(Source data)
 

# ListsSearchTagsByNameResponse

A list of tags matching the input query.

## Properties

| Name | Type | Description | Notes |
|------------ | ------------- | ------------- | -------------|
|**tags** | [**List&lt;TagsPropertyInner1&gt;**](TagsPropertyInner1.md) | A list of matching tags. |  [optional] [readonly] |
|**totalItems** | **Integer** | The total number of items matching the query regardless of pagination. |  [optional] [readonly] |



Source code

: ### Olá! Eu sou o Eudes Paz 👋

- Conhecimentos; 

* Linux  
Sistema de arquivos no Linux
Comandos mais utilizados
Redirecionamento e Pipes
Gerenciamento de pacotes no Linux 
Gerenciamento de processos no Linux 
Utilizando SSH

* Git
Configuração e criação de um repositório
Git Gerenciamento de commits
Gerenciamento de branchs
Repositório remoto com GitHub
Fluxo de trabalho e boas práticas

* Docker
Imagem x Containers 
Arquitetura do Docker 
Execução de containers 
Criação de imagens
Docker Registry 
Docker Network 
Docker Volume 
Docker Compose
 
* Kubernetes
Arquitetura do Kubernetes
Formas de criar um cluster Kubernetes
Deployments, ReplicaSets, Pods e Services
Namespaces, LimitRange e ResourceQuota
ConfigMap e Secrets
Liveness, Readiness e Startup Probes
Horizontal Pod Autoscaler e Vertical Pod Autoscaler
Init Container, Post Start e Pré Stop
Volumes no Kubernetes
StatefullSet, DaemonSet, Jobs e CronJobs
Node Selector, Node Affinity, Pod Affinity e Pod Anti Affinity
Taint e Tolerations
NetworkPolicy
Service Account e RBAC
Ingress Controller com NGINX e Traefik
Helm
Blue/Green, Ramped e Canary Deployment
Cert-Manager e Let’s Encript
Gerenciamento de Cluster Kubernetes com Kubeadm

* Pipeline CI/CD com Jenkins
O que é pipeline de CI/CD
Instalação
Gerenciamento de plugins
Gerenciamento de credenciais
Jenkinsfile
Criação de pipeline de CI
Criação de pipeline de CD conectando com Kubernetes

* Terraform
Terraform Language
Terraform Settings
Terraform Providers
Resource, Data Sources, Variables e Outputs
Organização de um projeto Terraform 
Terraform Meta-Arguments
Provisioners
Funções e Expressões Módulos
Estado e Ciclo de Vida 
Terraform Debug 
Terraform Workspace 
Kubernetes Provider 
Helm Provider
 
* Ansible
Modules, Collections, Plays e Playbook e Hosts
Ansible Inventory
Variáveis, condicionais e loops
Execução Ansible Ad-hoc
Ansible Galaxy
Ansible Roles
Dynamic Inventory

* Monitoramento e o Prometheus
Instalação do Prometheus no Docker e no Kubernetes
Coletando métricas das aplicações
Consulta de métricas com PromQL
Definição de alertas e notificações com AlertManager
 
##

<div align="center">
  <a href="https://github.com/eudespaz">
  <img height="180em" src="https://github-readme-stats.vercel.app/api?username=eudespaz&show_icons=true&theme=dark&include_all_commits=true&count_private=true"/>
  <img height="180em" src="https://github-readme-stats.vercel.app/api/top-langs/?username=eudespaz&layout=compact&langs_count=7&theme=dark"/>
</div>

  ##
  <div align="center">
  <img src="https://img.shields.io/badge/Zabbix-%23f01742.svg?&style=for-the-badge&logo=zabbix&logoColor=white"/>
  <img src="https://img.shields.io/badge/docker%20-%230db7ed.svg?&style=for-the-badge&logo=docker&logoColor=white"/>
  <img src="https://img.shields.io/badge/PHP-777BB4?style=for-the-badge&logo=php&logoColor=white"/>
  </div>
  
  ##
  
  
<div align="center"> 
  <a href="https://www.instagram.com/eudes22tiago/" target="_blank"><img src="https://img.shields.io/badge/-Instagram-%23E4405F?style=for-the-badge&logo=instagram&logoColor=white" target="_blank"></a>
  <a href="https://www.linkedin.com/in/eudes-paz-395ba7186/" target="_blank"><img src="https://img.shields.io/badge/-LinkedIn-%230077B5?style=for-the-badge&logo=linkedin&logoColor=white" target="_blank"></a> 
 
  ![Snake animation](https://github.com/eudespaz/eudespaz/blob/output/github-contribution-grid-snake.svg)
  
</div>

--

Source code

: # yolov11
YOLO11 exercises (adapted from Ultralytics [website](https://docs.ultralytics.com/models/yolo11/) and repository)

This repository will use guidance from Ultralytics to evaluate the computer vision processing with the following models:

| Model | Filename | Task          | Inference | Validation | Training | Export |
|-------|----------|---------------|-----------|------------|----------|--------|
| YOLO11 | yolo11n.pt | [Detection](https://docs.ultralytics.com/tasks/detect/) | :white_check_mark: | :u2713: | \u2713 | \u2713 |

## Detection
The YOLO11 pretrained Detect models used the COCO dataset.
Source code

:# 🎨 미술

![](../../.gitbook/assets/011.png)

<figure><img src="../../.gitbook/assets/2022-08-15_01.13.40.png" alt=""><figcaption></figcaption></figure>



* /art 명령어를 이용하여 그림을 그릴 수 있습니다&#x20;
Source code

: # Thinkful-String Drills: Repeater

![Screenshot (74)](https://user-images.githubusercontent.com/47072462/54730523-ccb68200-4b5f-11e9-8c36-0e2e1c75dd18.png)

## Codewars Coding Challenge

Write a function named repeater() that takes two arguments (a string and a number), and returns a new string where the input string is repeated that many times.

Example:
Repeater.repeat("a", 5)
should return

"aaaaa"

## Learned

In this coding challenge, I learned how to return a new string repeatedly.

## Directions
Copy out, word for word, the part of the entries above that begins at the line with "Docker Volume" and ends at the line with "Liveness, Readiness e Startup Probes", including both.

## Result
Docker Volume 
Docker Compose
 
* Kubernetes
Arquitetura do Kubernetes
Formas de criar um cluster Kubernetes
Deployments, ReplicaSets, Pods e Services
Namespaces, LimitRange e ResourceQuota
ConfigMap e Secrets
Liveness, Readiness e Startup Probes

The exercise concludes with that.